Required work>
Go through the data and copy each line where the string "GraphQL" appears.

(Records from a collection)

◆ ◆ ◆

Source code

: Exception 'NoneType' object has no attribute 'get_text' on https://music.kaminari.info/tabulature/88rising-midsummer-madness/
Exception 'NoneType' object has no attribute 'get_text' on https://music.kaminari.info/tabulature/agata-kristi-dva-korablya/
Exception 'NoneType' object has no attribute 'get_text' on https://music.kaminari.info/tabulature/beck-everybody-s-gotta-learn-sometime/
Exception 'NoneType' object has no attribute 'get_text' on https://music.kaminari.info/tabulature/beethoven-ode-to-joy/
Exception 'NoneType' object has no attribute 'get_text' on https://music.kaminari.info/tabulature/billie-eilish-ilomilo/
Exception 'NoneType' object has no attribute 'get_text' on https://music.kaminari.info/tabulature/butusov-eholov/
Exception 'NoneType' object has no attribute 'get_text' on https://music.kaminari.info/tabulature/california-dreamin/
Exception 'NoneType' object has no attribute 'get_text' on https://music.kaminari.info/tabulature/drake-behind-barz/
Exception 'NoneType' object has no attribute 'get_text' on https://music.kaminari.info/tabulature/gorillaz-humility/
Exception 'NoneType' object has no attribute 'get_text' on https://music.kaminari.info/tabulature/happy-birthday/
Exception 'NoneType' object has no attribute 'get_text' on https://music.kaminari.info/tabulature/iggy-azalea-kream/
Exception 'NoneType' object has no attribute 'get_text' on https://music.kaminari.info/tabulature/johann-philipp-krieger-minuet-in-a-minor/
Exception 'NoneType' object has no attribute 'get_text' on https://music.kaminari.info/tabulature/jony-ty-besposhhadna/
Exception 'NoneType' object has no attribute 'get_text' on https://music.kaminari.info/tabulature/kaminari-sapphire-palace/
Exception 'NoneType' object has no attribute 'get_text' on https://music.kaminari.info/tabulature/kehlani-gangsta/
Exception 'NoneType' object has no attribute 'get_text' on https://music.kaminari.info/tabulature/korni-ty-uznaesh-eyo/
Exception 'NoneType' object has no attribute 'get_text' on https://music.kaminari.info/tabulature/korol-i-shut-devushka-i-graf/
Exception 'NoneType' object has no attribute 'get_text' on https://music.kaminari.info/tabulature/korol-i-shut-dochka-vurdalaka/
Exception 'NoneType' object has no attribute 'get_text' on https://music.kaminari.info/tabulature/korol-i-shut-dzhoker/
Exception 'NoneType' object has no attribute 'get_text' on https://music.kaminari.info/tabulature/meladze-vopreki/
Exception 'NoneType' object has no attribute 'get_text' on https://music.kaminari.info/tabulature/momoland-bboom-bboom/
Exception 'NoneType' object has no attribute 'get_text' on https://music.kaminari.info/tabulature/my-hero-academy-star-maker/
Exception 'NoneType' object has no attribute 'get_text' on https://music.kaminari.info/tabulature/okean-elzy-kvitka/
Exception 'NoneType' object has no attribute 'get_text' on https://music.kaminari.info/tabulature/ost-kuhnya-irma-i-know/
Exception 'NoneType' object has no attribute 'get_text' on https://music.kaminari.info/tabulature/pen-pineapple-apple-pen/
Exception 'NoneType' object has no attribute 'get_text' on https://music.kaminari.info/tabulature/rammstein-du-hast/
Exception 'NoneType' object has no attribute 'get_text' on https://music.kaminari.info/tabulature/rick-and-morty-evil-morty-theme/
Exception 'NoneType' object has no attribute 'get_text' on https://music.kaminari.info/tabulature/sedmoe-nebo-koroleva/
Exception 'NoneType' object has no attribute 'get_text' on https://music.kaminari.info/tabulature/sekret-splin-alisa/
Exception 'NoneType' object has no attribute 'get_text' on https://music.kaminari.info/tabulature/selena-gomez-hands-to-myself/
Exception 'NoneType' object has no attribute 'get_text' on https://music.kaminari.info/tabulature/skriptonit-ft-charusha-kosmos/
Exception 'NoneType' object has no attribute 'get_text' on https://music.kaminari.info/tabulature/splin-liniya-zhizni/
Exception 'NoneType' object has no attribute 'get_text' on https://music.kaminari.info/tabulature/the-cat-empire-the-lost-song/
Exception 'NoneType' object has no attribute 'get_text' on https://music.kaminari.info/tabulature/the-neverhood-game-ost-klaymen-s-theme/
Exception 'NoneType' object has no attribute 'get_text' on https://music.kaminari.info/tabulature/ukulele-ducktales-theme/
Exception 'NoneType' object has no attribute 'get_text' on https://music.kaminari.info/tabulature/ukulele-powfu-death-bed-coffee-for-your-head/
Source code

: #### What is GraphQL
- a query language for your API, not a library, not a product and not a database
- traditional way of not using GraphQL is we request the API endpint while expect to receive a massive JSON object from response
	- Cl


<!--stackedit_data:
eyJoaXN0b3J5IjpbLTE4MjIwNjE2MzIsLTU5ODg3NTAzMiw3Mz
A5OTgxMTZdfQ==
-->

◆ ◆ ◆

Written solution>
: #### What is GraphQL
- traditional way of not using GraphQL is we request the API endpint while expect to receive a massive JSON object from response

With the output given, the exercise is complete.